Ai confini della realtà
È in questo modo che Miyamoto e la sua squadra sfruttarono la grafica poligonale per i fini del game design, scolpendo nella pietra un manuale che sarebbe diventato la norma nei giochi tridimensionali, fino ad arrivare al giorno d’oggi con la serie Uncharted. Il 3D era ovviamente una novità estetica fenomenale, ma sono le sue implicazioni nella struttura ludica a rendere Super Mario 64 un capolavoro inarrivabile se non dai suoi seguiti. Naturalmente anche il level design faceva la parte del leone nel gioco, perché ora il giocatore avrebbe potuto affrontare una piattaforma con tantissimi approcci diversi, e ciononostante tutto funzionava al millimetro, quasi per magia. Nei livelli dedicati a Bowser tornava la struttura lineare della saga, con piattaforme da affrontare in successione, e del resto la commistione di diversi stili di gioco sarebbe diventata uno dei punti di fabbrica delle avventure di Super Mario.

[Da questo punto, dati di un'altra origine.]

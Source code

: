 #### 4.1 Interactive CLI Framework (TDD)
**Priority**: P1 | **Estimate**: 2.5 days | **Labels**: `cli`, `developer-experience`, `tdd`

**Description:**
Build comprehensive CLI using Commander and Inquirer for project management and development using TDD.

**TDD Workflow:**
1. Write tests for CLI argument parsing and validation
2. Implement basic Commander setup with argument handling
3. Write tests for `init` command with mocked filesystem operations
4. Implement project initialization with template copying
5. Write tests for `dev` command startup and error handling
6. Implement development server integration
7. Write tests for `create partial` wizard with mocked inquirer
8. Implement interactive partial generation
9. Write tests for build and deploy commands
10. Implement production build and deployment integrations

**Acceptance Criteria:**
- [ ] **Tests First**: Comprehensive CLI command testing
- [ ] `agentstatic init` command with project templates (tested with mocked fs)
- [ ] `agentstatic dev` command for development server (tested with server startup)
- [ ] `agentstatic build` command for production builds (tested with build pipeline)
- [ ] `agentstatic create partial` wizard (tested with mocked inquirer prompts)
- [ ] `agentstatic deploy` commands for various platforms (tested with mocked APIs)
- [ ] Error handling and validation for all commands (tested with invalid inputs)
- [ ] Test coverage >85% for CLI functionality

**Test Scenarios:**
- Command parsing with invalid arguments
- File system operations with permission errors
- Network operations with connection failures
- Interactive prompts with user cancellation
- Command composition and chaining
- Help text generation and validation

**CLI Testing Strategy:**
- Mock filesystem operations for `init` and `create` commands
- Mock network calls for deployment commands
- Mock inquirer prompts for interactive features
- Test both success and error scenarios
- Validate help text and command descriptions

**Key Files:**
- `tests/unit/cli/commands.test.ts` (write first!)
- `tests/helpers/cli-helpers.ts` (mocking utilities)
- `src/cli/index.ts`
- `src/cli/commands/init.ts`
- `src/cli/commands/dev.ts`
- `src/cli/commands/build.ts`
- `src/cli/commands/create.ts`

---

Super Mario 64 è uno di quei classici giochi dove tutti gli elementi cantano all’unisono, dando forma a una meravigliosa sinfonia che rasenta la perfezione. Non fu tanto il 3D a cambiare tutto, ma il modo in cui Nintendo lo usò per dare forma ai nostri sogni, creando un mondo, ancora prima che un videogioco. All’epoca della sua uscita non era mai esistito un videogioco tanto complesso, ma Miyamoto-san e il suo team dimostrarono che cosa era possibile fare con un’ambientazione a 360°. Tutto quello che sarebbe venuto dopo, sarebbe stato in realtà figlio dell’avventura mariesca per eccellenza, persino giochi estremamente diversi, come Half-Life: non è un caso che Gabe Newell, il papà di Gordon Freeman, citi Super Mario 64 come uno dei giochi più influenti della sua carriera. E se lo dice uno che ha inventato Steam, non si può far altro che dargli ragione.